▶ [Extracted records]
---

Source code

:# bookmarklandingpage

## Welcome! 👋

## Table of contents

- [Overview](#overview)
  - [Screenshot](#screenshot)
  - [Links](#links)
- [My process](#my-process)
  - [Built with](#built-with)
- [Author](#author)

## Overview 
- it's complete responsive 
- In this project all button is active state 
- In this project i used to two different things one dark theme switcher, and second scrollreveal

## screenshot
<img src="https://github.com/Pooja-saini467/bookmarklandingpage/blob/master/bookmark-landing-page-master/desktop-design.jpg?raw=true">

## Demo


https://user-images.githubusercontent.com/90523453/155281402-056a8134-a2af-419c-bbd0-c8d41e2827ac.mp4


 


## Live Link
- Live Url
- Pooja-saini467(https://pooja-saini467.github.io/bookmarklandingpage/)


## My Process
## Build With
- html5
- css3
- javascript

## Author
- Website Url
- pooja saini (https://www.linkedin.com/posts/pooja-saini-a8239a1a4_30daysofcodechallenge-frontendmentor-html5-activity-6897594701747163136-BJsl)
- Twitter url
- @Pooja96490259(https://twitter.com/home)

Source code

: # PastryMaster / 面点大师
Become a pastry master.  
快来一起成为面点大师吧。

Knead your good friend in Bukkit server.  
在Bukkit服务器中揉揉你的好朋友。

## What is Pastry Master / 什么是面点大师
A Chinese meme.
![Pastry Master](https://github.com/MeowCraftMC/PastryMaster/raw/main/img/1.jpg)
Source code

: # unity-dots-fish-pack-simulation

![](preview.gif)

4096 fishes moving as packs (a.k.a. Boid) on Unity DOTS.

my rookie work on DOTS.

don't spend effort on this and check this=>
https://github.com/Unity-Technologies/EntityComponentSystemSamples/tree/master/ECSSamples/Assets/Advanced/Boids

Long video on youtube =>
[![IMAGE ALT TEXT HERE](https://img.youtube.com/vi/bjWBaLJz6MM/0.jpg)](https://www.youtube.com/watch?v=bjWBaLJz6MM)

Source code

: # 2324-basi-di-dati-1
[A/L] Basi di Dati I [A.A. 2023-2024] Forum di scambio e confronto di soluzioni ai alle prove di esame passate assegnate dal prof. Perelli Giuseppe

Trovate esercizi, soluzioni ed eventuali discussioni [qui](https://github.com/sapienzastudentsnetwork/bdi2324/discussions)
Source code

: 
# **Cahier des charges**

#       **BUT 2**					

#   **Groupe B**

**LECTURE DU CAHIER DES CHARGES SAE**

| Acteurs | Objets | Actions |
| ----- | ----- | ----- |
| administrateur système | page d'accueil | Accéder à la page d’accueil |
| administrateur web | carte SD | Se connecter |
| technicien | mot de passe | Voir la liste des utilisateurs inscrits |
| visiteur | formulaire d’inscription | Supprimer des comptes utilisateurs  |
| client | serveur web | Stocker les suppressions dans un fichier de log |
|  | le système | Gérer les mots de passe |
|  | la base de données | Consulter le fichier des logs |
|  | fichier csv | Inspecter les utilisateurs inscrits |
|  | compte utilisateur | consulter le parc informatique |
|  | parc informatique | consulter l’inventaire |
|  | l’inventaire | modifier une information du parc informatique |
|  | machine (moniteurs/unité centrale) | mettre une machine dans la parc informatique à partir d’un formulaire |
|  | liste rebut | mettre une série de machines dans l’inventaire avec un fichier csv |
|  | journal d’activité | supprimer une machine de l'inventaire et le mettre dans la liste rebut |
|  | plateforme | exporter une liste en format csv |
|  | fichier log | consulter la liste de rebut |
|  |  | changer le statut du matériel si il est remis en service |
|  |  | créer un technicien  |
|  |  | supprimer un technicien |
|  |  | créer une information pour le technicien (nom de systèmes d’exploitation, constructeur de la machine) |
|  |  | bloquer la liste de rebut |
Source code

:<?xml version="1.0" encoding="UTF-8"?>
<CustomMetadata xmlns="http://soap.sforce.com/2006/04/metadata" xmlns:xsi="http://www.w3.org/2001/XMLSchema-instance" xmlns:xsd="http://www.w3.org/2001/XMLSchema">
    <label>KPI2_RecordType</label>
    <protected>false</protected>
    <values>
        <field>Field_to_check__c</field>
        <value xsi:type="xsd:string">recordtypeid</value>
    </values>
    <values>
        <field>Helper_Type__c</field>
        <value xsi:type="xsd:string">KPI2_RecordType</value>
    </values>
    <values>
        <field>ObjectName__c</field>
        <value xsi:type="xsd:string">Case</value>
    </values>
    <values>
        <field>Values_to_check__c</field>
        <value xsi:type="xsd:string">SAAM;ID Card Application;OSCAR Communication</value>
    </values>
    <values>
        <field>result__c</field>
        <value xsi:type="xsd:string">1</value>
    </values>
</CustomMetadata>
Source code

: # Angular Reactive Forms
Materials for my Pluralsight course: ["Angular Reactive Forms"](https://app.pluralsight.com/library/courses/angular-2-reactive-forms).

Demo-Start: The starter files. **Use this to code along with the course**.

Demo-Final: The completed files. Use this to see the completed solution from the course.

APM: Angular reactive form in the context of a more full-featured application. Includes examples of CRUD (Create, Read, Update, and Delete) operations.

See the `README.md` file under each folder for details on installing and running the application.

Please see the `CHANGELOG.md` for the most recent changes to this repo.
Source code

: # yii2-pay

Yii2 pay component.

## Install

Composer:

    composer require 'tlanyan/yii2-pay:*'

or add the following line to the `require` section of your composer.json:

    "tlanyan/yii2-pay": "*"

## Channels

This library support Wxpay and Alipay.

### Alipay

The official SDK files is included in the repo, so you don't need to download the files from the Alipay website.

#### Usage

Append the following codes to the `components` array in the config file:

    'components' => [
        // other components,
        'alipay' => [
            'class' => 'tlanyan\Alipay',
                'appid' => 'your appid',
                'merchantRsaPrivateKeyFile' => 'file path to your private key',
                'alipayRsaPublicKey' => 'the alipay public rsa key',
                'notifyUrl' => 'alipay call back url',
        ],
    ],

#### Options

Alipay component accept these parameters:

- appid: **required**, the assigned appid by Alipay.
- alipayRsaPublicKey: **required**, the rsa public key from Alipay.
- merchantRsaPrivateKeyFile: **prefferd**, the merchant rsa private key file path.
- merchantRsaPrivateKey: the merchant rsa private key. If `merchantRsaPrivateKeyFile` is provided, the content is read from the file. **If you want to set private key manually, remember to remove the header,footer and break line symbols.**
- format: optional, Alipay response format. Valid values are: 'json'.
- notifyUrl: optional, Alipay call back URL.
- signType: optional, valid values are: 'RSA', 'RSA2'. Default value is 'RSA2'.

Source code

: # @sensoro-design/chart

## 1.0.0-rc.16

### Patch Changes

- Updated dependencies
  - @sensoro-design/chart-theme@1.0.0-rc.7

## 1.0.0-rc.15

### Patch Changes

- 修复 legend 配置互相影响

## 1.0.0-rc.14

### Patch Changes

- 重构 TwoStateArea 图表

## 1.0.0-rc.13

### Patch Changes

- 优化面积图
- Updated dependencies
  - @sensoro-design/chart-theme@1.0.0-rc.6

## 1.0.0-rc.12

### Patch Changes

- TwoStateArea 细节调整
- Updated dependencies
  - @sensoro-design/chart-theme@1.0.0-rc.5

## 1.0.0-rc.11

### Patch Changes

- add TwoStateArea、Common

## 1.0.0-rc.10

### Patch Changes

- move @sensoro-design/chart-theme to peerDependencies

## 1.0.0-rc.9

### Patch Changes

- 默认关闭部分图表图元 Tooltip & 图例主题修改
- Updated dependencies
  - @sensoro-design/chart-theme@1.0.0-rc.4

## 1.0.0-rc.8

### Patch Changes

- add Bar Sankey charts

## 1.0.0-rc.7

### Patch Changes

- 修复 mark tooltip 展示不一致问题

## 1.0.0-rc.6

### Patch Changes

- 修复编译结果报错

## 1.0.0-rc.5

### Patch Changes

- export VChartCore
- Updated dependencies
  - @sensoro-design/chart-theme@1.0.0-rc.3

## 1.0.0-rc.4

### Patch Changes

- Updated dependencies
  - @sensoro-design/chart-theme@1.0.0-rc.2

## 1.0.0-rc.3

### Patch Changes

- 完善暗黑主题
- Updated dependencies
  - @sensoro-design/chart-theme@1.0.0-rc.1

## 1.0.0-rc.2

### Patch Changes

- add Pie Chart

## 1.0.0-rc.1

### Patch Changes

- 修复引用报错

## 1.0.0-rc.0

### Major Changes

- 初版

---

▶ [THE TASK] Retype the portion of the data above that starts on the line with "consulter l’inventaire |" and finishes on the line with "en service |", including both of those lines.

▶ [SOLUTION TO THE EXERCISE]
|  | parc informatique | consulter l’inventaire |
|  | l’inventaire | modifier une information du parc informatique |
|  | machine (moniteurs/unité centrale) | mettre une machine dans la parc informatique à partir d’un formulaire |
|  | liste rebut | mettre une série de machines dans l’inventaire avec un fichier csv |
|  | journal d’activité | supprimer une machine de l'inventaire et le mettre dans la liste rebut |
|  | plateforme | exporter une liste en format csv |
|  | fichier log | consulter la liste de rebut |
|  |  | changer le statut du matériel si il est remis en service |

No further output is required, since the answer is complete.